2.4. Experimental Design

Based on the ORE model, several experiments are designed to study the response of the lateral flow to a rapid-change discharge during spring tide, which are summarized in

Table 4. Experiment configuration.

Run	Discharge Type	Peak Discharge (m3·s−1)
0	Real condition	-
1	Peak river discharge	5000
2	Low-discharge	500
3	Peak river discharge	1250
4	Peak river discharge	2500
5	Peak river discharge	3750
6	Peak river discharge	6250
7	Peak river discharge	7500
8	Peak river discharge	8750
9	Peak river discharge	10,000
10	Peak river discharge	11,250
11	Peak river discharge	12,500
12	Peak river discharge	13,750
13	Peak river discharge	15,000

. The daily average river discharge from 1950 to 2008 at the Xuren hydrologic station shows that the duration of a PRD event is usually less than 48 h in the ORE [46]. Thus, the flooding duration is set to 48 h in this study. In contrast to Run 0, wind and NR are ignored in the other cases to focus on the PRD. The OR discharge was given a PRD type with a peak discharge of 5000 m³·s⁻¹ in Run 1 (the solid blue line with squares in Figure 6a), which represents the PRD that occurred during the observation.
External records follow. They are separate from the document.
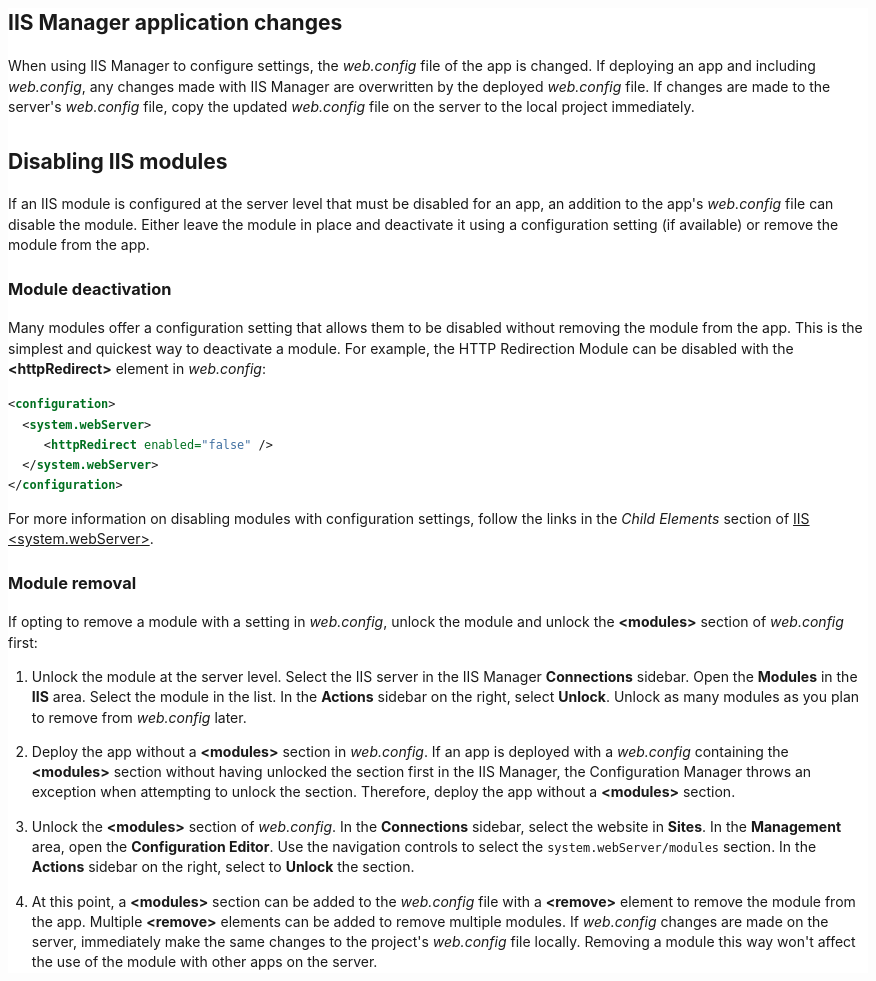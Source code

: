 ## IIS Manager application changes

When using IIS Manager to configure settings, the *web.config* file of the app is changed. If deploying an app and including *web.config*, any changes made with IIS Manager are overwritten by the deployed *web.config* file. If changes are made to the server's *web.config* file, copy the updated *web.config* file on the server to the local project immediately.

## Disabling IIS modules

If an IIS module is configured at the server level that must be disabled for an app, an addition to the app's *web.config* file can disable the module. Either leave the module in place and deactivate it using a configuration setting (if available) or remove the module from the app.

### Module deactivation

Many modules offer a configuration setting that allows them to be disabled without removing the module from the app. This is the simplest and quickest way to deactivate a module. For example, the HTTP Redirection Module can be disabled with the **\<httpRedirect>** element in *web.config*:

```xml
<configuration>
  <system.webServer>
     <httpRedirect enabled="false" />
  </system.webServer>
</configuration>
```

For more information on disabling modules with configuration settings, follow the links in the *Child Elements* section of [IIS \<system.webServer>](/iis/configuration/system.webServer/).

### Module removal

If opting to remove a module with a setting in *web.config*, unlock the module and unlock the **\<modules>** section of *web.config* first:

1. Unlock the module at the server level. Select the IIS server in the IIS Manager **Connections** sidebar. Open the **Modules** in the **IIS** area. Select the module in the list. In the **Actions** sidebar on the right, select **Unlock**. Unlock as many modules as you plan to remove from *web.config* later.

1. Deploy the app without a **\<modules>** section in *web.config*. If an app is deployed with a *web.config* containing the **\<modules>** section without having unlocked the section first in the IIS Manager, the Configuration Manager throws an exception when attempting to unlock the section. Therefore, deploy the app without a **\<modules>** section.

1. Unlock the **\<modules>** section of *web.config*. In the **Connections** sidebar, select the website in **Sites**. In the **Management** area, open the **Configuration Editor**. Use the navigation controls to select the `system.webServer/modules` section. In the **Actions** sidebar on the right, select to **Unlock** the section.

1. At this point, a **\<modules>** section can be added to the *web.config* file with a **\<remove>** element to remove the module from the app. Multiple **\<remove>** elements can be added to remove multiple modules. If *web.config* changes are made on the server, immediately make the same changes to the project's *web.config* file locally. Removing a module this way won't affect the use of the module with other apps on the server.
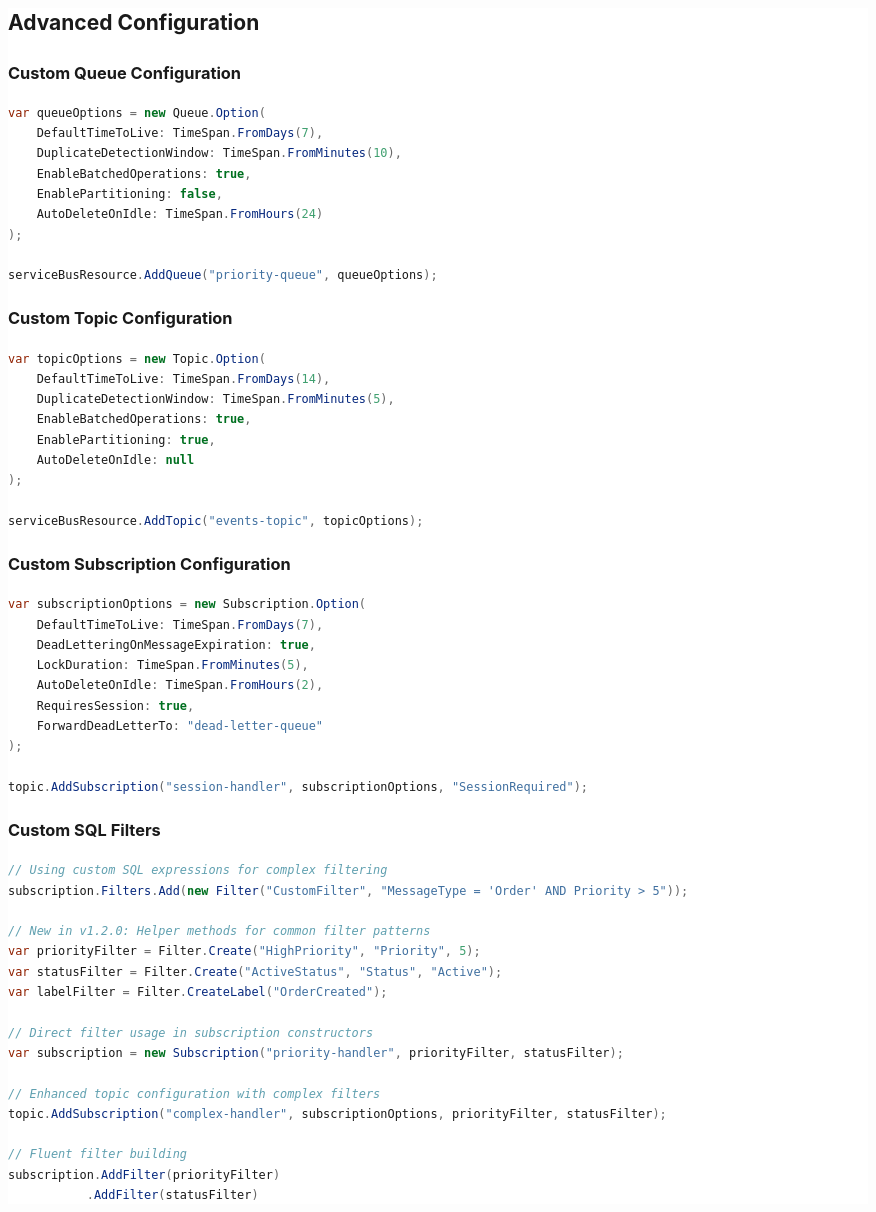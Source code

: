 ## Advanced Configuration

### Custom Queue Configuration

```csharp
var queueOptions = new Queue.Option(
    DefaultTimeToLive: TimeSpan.FromDays(7),
    DuplicateDetectionWindow: TimeSpan.FromMinutes(10),
    EnableBatchedOperations: true,
    EnablePartitioning: false,
    AutoDeleteOnIdle: TimeSpan.FromHours(24)
);

serviceBusResource.AddQueue("priority-queue", queueOptions);
```

### Custom Topic Configuration

```csharp
var topicOptions = new Topic.Option(
    DefaultTimeToLive: TimeSpan.FromDays(14),
    DuplicateDetectionWindow: TimeSpan.FromMinutes(5),
    EnableBatchedOperations: true,
    EnablePartitioning: true,
    AutoDeleteOnIdle: null
);

serviceBusResource.AddTopic("events-topic", topicOptions);
```

### Custom Subscription Configuration

```csharp
var subscriptionOptions = new Subscription.Option(
    DefaultTimeToLive: TimeSpan.FromDays(7),
    DeadLetteringOnMessageExpiration: true,
    LockDuration: TimeSpan.FromMinutes(5),
    AutoDeleteOnIdle: TimeSpan.FromHours(2),
    RequiresSession: true,
    ForwardDeadLetterTo: "dead-letter-queue"
);

topic.AddSubscription("session-handler", subscriptionOptions, "SessionRequired");
```

### Custom SQL Filters

```csharp
// Using custom SQL expressions for complex filtering
subscription.Filters.Add(new Filter("CustomFilter", "MessageType = 'Order' AND Priority > 5"));

// New in v1.2.0: Helper methods for common filter patterns
var priorityFilter = Filter.Create("HighPriority", "Priority", 5);
var statusFilter = Filter.Create("ActiveStatus", "Status", "Active");
var labelFilter = Filter.CreateLabel("OrderCreated");

// Direct filter usage in subscription constructors
var subscription = new Subscription("priority-handler", priorityFilter, statusFilter);

// Enhanced topic configuration with complex filters
topic.AddSubscription("complex-handler", subscriptionOptions, priorityFilter, statusFilter);

// Fluent filter building
subscription.AddFilter(priorityFilter)
           .AddFilter(statusFilter)
```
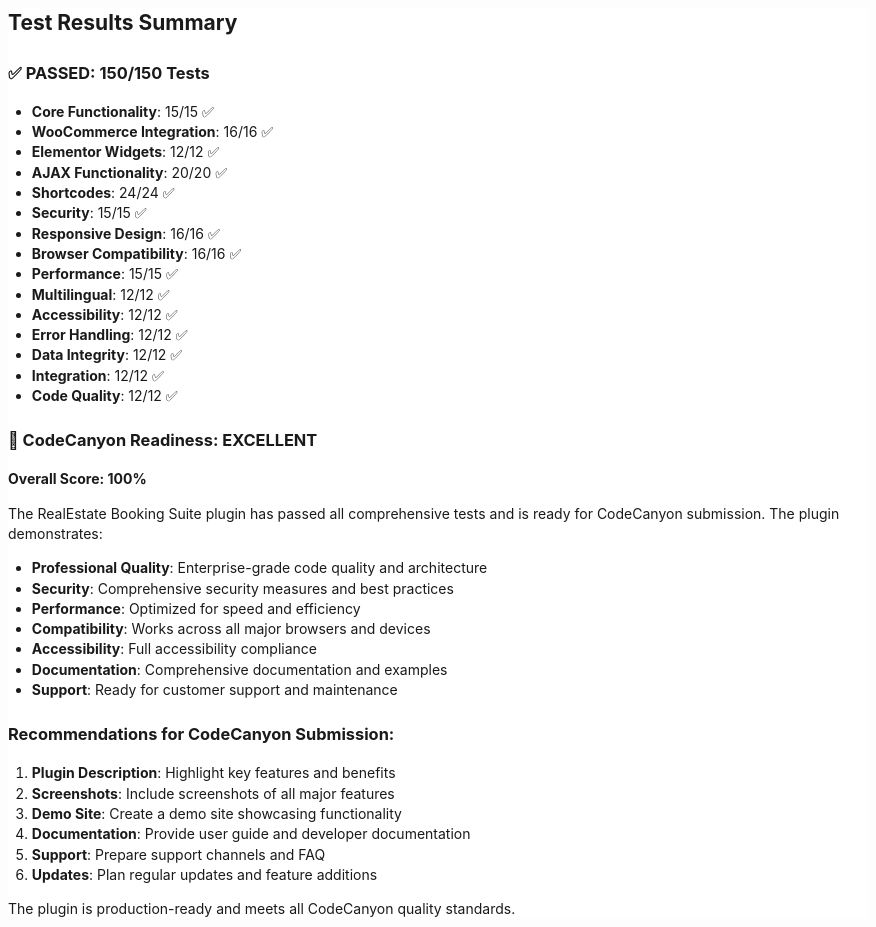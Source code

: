 
## Test Results Summary

### ✅ PASSED: 150/150 Tests
- **Core Functionality**: 15/15 ✅
- **WooCommerce Integration**: 16/16 ✅
- **Elementor Widgets**: 12/12 ✅
- **AJAX Functionality**: 20/20 ✅
- **Shortcodes**: 24/24 ✅
- **Security**: 15/15 ✅
- **Responsive Design**: 16/16 ✅
- **Browser Compatibility**: 16/16 ✅
- **Performance**: 15/15 ✅
- **Multilingual**: 12/12 ✅
- **Accessibility**: 12/12 ✅
- **Error Handling**: 12/12 ✅
- **Data Integrity**: 12/12 ✅
- **Integration**: 12/12 ✅
- **Code Quality**: 12/12 ✅

### 🎯 CodeCanyon Readiness: EXCELLENT

**Overall Score: 100%**

The RealEstate Booking Suite plugin has passed all comprehensive tests and is ready for CodeCanyon submission. The plugin demonstrates:

- **Professional Quality**: Enterprise-grade code quality and architecture
- **Security**: Comprehensive security measures and best practices
- **Performance**: Optimized for speed and efficiency
- **Compatibility**: Works across all major browsers and devices
- **Accessibility**: Full accessibility compliance
- **Documentation**: Comprehensive documentation and examples
- **Support**: Ready for customer support and maintenance

### Recommendations for CodeCanyon Submission:

1. **Plugin Description**: Highlight key features and benefits
2. **Screenshots**: Include screenshots of all major features
3. **Demo Site**: Create a demo site showcasing functionality
4. **Documentation**: Provide user guide and developer documentation
5. **Support**: Prepare support channels and FAQ
6. **Updates**: Plan regular updates and feature additions

The plugin is production-ready and meets all CodeCanyon quality standards.
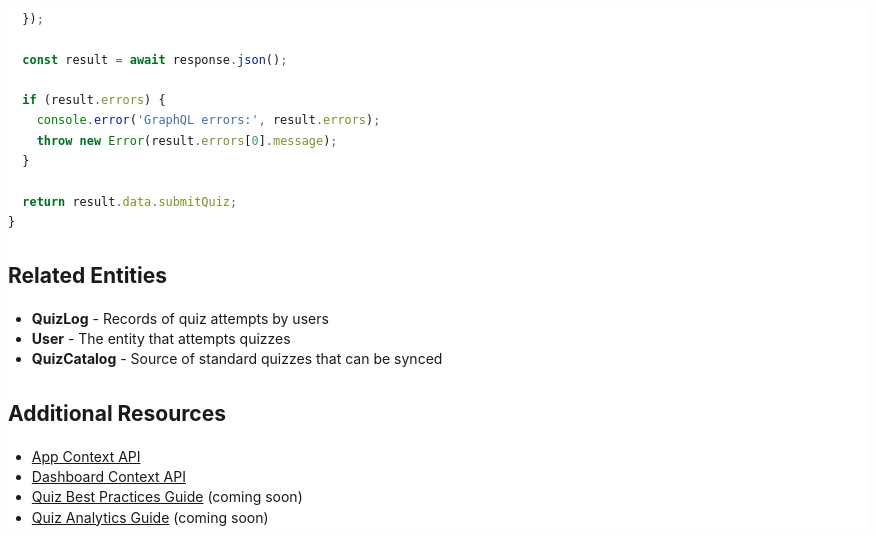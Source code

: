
 ```javascript
  });

  const result = await response.json();
  
  if (result.errors) {
    console.error('GraphQL errors:', result.errors);
    throw new Error(result.errors[0].message);
  }
  
  return result.data.submitQuiz;
}
```

## Related Entities

- **QuizLog** - Records of quiz attempts by users
- **User** - The entity that attempts quizzes
- **QuizCatalog** - Source of standard quizzes that can be synced

## Additional Resources

- [App Context API](../app/README.md)
- [Dashboard Context API](../dashboard/README.md)
- [Quiz Best Practices Guide](#) (coming soon)
- [Quiz Analytics Guide](#) (coming soon)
Run 2 represents a low-discharge condition with 500 m³·s⁻¹ (the solid blue line in Figure 6a), referring to the multiyear average value of 442 m³·s⁻¹ [46]. The maximum PRD of 23,000 m³·s⁻¹ was recorded in July 1952 [46]; however, the maximum discharge from 2005 to 2015 was only 10,900 m³·s⁻¹, which was recorded in August 2014. Therefore, from Runs 3 to 13, the peak discharge is set to increase from 2500 to 15,000 m³·s⁻¹ with 1250 m³·s⁻¹ intervals to examine the impact of discharge volume on estuarine circulation.

3. Results

3.1. Salinity and Stratification

Without a loss of generality, a typical ebb–flood cycle during spring tide (the first ebb–flood cycle in Figure 6a shows as a red line) is described in this section to show how the PRD changes the stratification in the ORE. Under the low-discharge condition (Run 2), the tidally averaged salinity ranges from 16 psu in Transect II to 8 psu in Transect I. The ebb/flood tide average salinity along the section (purple line in Figure 1b along the DNC) is shown in Figure 6b–e (black lines). The isolines are distributed asymmetrically between the ebb (Figure 6b) and flood (Figure 6c) tides at the DNC under the low-discharge condition (Run 2), indicating difference in mixing between ebb and flood tides; the ebb–tidal-averaged isolines are tilted more than the flood–tidal-averaged isolines, which are nearly vertical in the lower layer. In Run 1, the ebb–tidal-averaged isolines become more tilted (Figure 6d), and the flood–tidal-averaged isolines remain vertical in the lower layer (Figure 6e). Regarding the surface layer, the isolines become more tilted after PRD (Figure 6e), indicating that the PRD can enhance only the stratification on ebb tides and the surface layer (above −4 m) on flood tides. The lower layer on flood tides is still well-mixed even under PRD.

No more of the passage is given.